According to the company, the bonuses are deserved because Bumble Bee has “not lost a customer, not lost significant numbers of employees, and not lost [its] vendor base.”

“These facts brought FCF to the table as the stalking horse bidder, directly contributing to maximizing the value of the company and the chapter 11 estates.  FCF was attracted to acquire the company because it saw a strong, well-managed business with a dedicated and stable workforce in the face of significant challenges,” it said.

Bumble Bee defended the conduct and performance of its three employees the creditors are demanding be removed from both the AIP and KEIP programs. Their argument is “based on inflammatory innuendo” and is “nothing more than an unfounded diversion.”

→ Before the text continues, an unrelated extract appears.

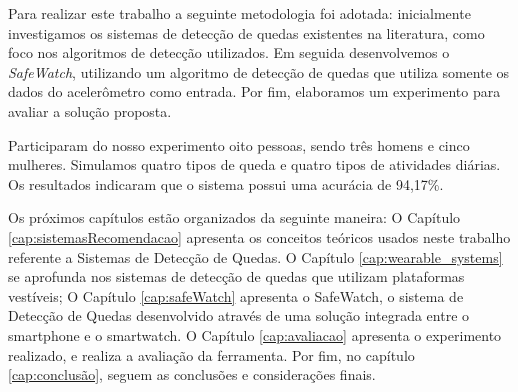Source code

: Para realizar este trabalho a seguinte metodologia foi adotada: inicialmente investigamos os sistemas de detecção de quedas existentes na literatura, como foco nos algoritmos de detecção utilizados. Em seguida desenvolvemos o \textit{SafeWatch}, utilizando um algoritmo de detecção de quedas que utiliza somente os dados do acelerômetro como entrada. Por fim, elaboramos um experimento para avaliar a solução proposta.  

Participaram do nosso experimento oito pessoas, sendo três homens e cinco mulheres. Simulamos quatro tipos de queda e quatro tipos de atividades diárias. Os resultados indicaram que o sistema possui uma acurácia de 94,17\%.
 

Os próximos capítulos estão organizados da seguinte maneira: O Capítulo \ref{cap:sistemasRecomendacao} apresenta os conceitos teóricos usados neste trabalho referente a Sistemas de Detecção de Quedas. O Capítulo \ref{cap:wearable_systems} se aprofunda nos sistemas de detecção de quedas que utilizam plataformas vestíveis; O Capítulo \ref{cap:safeWatch} apresenta o SafeWatch, o sistema de Detecção de Quedas desenvolvido através de uma solução integrada entre o smartphone e o smartwatch. O Capítulo \ref{cap:avaliacao} apresenta o experimento realizado, e realiza a avaliação da ferramenta. Por fim, no capítulo \ref{cap:conclusão}, seguem as conclusões e considerações finais.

“None of the AIP or KEIP participants has been charged with any illegal conduct by the Department of Justice,” the company wrote. “If the debtors believed or knew that any of these individuals were culpable as alleged, they would no longer be employed by the debtors. No employee should be denied AIP or KEIP payments on the basis of such flimsy allegations. In the absence of actual charges brought by the Department of Justice against these individuals, the committee tries to stitch together “evidence” of alleged criminal conduct from isolated, out-of-context excerpts taken from a lengthy criminal trial transcript at which none of the individuals were present or had the opportunity to contest. This tactic is unfair, misleading, and outrageous – these individuals have not been charged with any misconduct and were not at the criminal trial. The last relevant conduct of which the debtors are aware relating to the price-fixing conspiracy was in December 2013, over six years ago. The applicable statute has a five-year limitations period, which expired in December of 2018.”

The three executives remain vital parts of Bumble Bee’s leadership team, the company argued.

“These executive functions are not ‘plug and play’ positions. The Debtors’ success and the value of these Chapter 11 estates depend on maintaining their employees’ unique knowledge and skills to quickly identify problems and propose solutions based on industry knowledge, established relationships of trust, and confidence in decision-making. The KEIP participants’ continued dedication and commitment here proves particularly critical for consummation of the sale, given the short duration of the chapter 11 cases.”

Pending objections by creditors or potential bidders, the date of Bumble Bee’s sale has been tentatively set for 23 January, though an auction could be arranged at a later date if bidders other than FCF emerge. FCF has entered a stalking-horse bid of  USD 925 million (EUR 836 million) for Bumble Bee, which requires any other interested party to offer more than that amount if it wants to compete for the sale.